The plastic panel was easy to remove and clip back on.

I almost removed the whole viper assembly to get to the plastic covers underneath.
I sealed the two black plastic covers you see on the next pics with sillicone. Should be no leaks from here now.





Pic of drain. It was not blocked. 


Rigt side( left side if you look towards the windshield) i removed the plastic cover.


Under the cover:


----------



## TT-driver (Sep 14, 2010)

Thinking about your problem Olsens, I started thinking the following: Your car may have been involved in an accident at some stage. I was thinking so because of the state of the door behind the door card.

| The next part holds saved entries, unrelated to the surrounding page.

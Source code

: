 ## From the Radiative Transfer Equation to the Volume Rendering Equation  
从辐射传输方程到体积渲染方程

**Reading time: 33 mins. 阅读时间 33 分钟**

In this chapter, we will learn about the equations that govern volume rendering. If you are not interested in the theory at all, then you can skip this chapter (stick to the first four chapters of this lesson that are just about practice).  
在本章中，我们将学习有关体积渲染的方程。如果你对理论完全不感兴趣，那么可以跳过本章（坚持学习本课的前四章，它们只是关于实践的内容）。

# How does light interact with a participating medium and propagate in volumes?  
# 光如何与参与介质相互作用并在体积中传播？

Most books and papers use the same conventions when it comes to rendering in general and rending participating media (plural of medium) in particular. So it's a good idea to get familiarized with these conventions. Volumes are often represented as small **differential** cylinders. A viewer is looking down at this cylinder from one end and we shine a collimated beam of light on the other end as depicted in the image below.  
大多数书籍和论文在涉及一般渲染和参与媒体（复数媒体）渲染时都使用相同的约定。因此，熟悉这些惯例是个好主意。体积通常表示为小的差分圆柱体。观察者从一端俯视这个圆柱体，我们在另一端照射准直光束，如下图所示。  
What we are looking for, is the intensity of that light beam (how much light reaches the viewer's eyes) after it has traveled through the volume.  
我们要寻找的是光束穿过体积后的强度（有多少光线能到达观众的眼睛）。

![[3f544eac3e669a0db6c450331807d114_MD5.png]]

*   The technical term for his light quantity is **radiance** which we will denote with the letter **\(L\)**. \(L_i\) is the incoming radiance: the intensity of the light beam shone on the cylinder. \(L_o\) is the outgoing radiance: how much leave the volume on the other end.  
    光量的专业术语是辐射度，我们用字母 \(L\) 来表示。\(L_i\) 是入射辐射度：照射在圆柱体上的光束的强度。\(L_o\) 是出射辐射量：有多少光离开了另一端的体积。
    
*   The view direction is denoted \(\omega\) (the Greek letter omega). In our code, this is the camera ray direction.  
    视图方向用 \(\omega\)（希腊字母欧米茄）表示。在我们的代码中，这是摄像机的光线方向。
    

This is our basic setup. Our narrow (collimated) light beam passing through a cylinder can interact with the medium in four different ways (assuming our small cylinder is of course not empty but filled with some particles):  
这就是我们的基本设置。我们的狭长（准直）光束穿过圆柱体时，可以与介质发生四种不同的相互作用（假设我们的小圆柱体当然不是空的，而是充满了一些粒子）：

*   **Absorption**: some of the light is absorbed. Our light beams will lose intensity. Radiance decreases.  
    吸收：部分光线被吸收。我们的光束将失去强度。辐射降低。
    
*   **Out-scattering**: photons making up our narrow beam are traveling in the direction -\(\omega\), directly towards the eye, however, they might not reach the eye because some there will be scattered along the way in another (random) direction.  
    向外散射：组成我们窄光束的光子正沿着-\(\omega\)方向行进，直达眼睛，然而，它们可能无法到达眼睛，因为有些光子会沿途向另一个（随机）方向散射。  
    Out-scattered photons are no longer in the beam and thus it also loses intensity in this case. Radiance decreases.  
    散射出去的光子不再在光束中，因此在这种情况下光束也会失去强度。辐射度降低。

Now I wonder: perhaps some rubber cap is missing behind the plastic covers of the sills. That would allow water to enter the sills, which eventually may end up under the carpet. It's just a thought.

Another weak point can be the rubber seal of the small window behind the door. The weak point could be all the way at the end of the triangle. Water could find its way in the tiny gap between the aluminium arch and the rubber seal. And then into the car because of a not fully functional seal of the window: check with the panel removed.

I also remember the door seal being a bit weak at the lock catch side, at the height where the window starts.

You checked underneath the rear seat too?


----------



## Olsens (Jun 1, 2012)

TT-driver said:


> Thinking about your problem Olsens, I started thinking the following: Your car may have been involved in an accident at some stage. I was thinking so because of the state of the door behind the door card.
> 
> Now I wonder: perhaps some rubber cap is missing behind the plastic covers of the sills. That would allow water to enter the sills, which eventually may end up under the carpet. It's just a thought.
> 
> ...


Not sure what you mean by rubber cap behind the covers of the sills. 
I don't think the car has had any damage to the sides. (I've had an accident at the rear right side but it shouldn't affect the left side)
I've checked the small window seal. Couldn't confirm a leak there. 
Under the back seat it's pretty dry. I did see some water there at some point, but only one time.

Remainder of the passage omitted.